John K Clark <johnkc@well.com> wrote:
> 1) I know all about the duplicate world and you put a 44 magnum to my head
> and tell me in ten seconds you will blow my brains out, am I concerned?
> You bet I am because I know that your double is holding an identical gun
> to the head of my double and making an identical threat.
>
> 2) I find out that for the first time since the Big Bang the worlds will
> diverge, in 10 seconds you will put a bullet in my head but my double will
> be spared, am I concerned? Yes, and angry as well, in times of intense
> stress nobody is very logical. My double is no longer exact because I am
> going through a traumatic experience and my double is not. I'd be looking
> at that huge gun and wondering what it will be like when it goes off and
> if death will really be instantaneous. I'd be wondering if my philosophy
> was really as sound as I thought it was and I'd also be wondering why I
> get the bullet and not my double and cursing the unfairness of it all.
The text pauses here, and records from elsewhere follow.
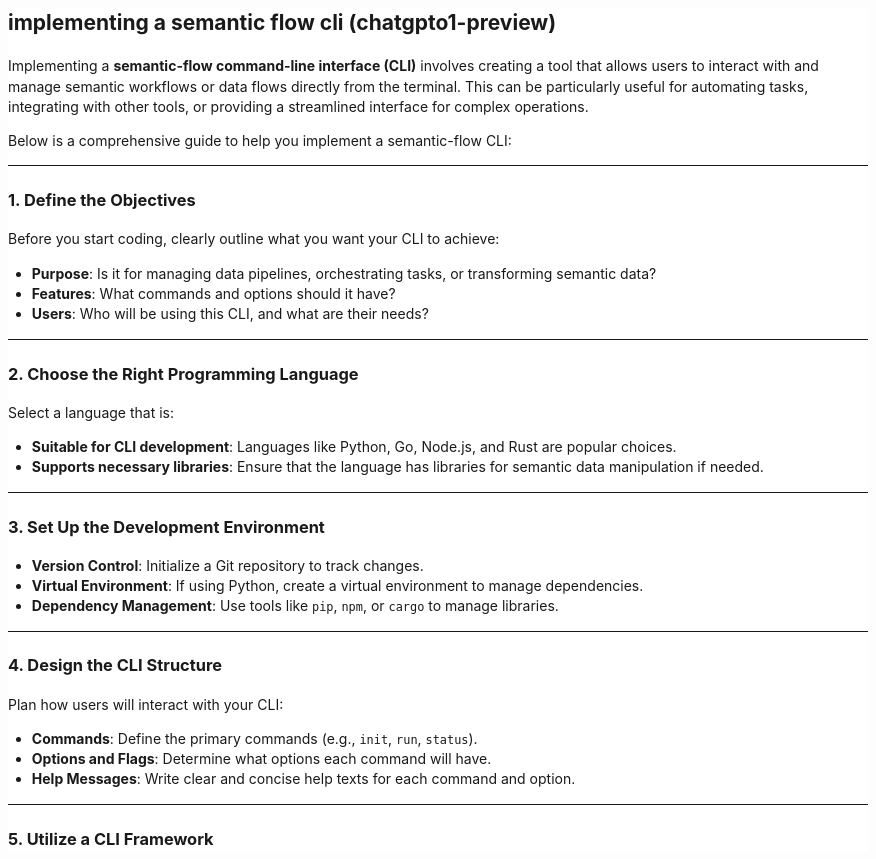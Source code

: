 
## implementing a semantic flow cli (chatgpto1-preview)


Implementing a **semantic-flow command-line interface (CLI)** involves creating a tool that allows users to interact with and manage semantic workflows or data flows directly from the terminal. This can be particularly useful for automating tasks, integrating with other tools, or providing a streamlined interface for complex operations.

Below is a comprehensive guide to help you implement a semantic-flow CLI:

---

### **1. Define the Objectives**

Before you start coding, clearly outline what you want your CLI to achieve:

- **Purpose**: Is it for managing data pipelines, orchestrating tasks, or transforming semantic data?
- **Features**: What commands and options should it have?
- **Users**: Who will be using this CLI, and what are their needs?

---

### **2. Choose the Right Programming Language**

Select a language that is:

- **Suitable for CLI development**: Languages like Python, Go, Node.js, and Rust are popular choices.
- **Supports necessary libraries**: Ensure that the language has libraries for semantic data manipulation if needed.

---

### **3. Set Up the Development Environment**

- **Version Control**: Initialize a Git repository to track changes.
- **Virtual Environment**: If using Python, create a virtual environment to manage dependencies.
- **Dependency Management**: Use tools like `pip`, `npm`, or `cargo` to manage libraries.

---

### **4. Design the CLI Structure**

Plan how users will interact with your CLI:

- **Commands**: Define the primary commands (e.g., `init`, `run`, `status`).
- **Options and Flags**: Determine what options each command will have.
- **Help Messages**: Write clear and concise help texts for each command and option.

---

### **5. Utilize a CLI Framework**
> My (semi) double would be thinking "it's a shame about that other fellow
> but I'm glad it's not me".
>
> 3) I know nothing about the duplicate world, a gun is at both our heads and
> we both are convinced we're going to die. One gun goes off, making a hell
> of a mess, but the other gun, for inexplicable reasons misfires. In this
> case NOBODY died and except for undergoing a terrifying experience I am
> completely unharmed. The real beauty part is that I don't even have to
> clean up the mess.
I submit that #2 and #3 are the exact same scenario for our world. No atom will be different, no action will be changed. By all measurements and laws of physics, the person on our world in scenario #2 and #3 experience the exact same fate, atom per atom. Yet you interpret these identical fates differently. The fate of these people have always been interpreted as death throughout all time. Even in scenario #2 you interpret it as death. Now, suddenly, you are changing the definition and saying that the exact same event is no longer considered death. You are interpreting the death by some mystical definition not relating to any laws of physics or any scientific measurement of the body to determine if it is dead.
The only thing that makes the last scenario acceptable to you is that you're dead. You seem to think that it is OK for one copy to die if the other copy lives. Is it OK for one copy to be horribly crippled in the murder attempt while the other goes unscathed? Is it OK for one copy to be in constant pain, while the other lives pain free? If not, why would it be acceptable to diverge these copies by way of death, but not in any other way. If the pain or suffering of one bothers you, why doesn't the death of the same one bother you? If one of them were in pain, and it bothered you, would killing it resolve you problem? Since it is dead, but you don't count it as dead, does that erase any prior pain and suffering since it can't remember it?